# Try it
Write down exactly the lines from the one with "All code is" to the end of the data, first and last included, and no others.

# Source records
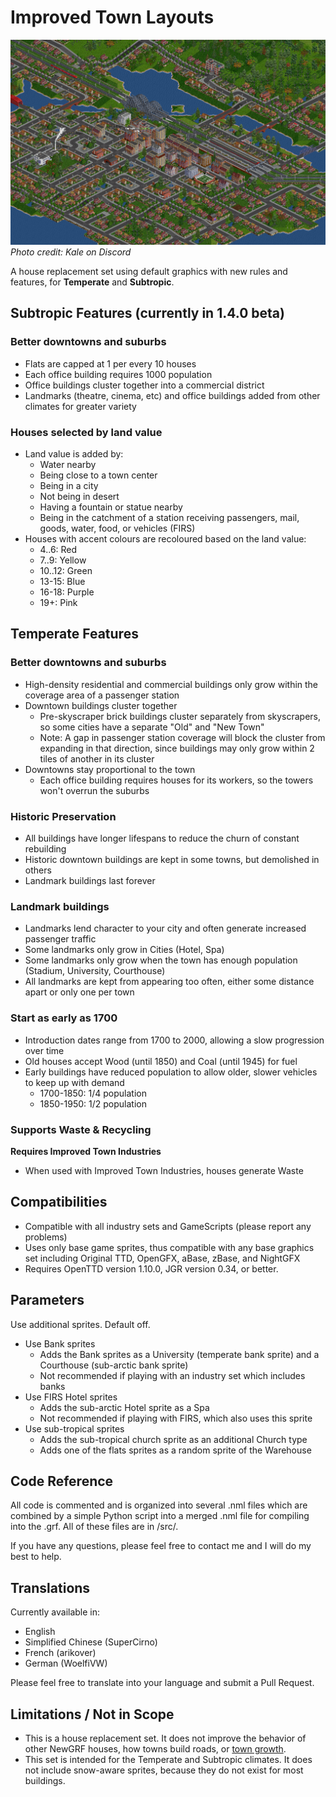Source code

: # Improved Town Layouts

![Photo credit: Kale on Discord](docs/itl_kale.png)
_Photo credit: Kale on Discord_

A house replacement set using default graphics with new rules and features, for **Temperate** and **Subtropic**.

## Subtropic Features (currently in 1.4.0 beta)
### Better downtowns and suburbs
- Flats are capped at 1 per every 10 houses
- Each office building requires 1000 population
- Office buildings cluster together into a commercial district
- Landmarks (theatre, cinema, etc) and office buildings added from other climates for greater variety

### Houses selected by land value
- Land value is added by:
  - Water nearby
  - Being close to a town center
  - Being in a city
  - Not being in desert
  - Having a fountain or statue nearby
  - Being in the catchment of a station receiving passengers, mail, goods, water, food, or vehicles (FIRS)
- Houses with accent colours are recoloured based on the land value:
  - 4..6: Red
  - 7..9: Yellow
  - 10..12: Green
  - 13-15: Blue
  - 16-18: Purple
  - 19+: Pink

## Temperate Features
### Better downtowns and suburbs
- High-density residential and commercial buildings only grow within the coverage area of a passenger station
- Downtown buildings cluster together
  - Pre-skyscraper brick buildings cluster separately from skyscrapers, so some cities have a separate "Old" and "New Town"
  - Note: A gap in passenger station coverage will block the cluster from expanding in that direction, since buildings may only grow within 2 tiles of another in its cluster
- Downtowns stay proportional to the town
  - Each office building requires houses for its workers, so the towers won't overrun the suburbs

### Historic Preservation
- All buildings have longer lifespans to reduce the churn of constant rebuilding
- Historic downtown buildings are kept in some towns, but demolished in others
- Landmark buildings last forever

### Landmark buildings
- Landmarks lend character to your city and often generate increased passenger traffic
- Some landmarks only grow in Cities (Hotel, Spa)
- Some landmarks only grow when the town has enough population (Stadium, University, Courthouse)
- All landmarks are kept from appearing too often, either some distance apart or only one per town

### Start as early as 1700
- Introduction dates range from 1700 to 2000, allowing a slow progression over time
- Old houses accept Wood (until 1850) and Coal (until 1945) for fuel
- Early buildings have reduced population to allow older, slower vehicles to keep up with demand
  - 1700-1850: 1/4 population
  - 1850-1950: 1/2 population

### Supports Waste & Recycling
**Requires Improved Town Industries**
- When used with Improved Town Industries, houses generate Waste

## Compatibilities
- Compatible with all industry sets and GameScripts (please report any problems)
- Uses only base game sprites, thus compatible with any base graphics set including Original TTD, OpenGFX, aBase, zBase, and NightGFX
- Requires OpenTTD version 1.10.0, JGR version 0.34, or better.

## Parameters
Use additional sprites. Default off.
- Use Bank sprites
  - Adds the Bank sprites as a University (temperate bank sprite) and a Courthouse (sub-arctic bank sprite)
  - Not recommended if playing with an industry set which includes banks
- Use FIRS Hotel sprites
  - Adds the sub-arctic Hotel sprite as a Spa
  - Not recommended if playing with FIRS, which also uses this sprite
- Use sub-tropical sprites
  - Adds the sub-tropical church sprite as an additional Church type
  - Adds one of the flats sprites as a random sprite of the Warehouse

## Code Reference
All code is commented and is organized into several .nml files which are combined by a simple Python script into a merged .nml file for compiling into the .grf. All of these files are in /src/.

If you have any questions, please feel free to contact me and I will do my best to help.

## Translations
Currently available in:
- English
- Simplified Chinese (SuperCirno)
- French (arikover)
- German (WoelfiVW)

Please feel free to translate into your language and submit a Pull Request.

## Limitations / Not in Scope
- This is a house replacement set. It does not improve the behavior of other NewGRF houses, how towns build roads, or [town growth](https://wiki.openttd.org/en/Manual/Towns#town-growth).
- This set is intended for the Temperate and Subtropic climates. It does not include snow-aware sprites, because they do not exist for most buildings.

# Result
All code is commented and is organized into several .nml files which are combined by a simple Python script into a merged .nml file for compiling into the .grf. All of these files are in /src/.

If you have any questions, please feel free to contact me and I will do my best to help.

## Translations
Currently available in:
- English
- Simplified Chinese (SuperCirno)
- French (arikover)
- German (WoelfiVW)

Please feel free to translate into your language and submit a Pull Request.

## Limitations / Not in Scope
- This is a house replacement set. It does not improve the behavior of other NewGRF houses, how towns build roads, or [town growth](https://wiki.openttd.org/en/Manual/Towns#town-growth).
- This set is intended for the Temperate and Subtropic climates. It does not include snow-aware sprites, because they do not exist for most buildings.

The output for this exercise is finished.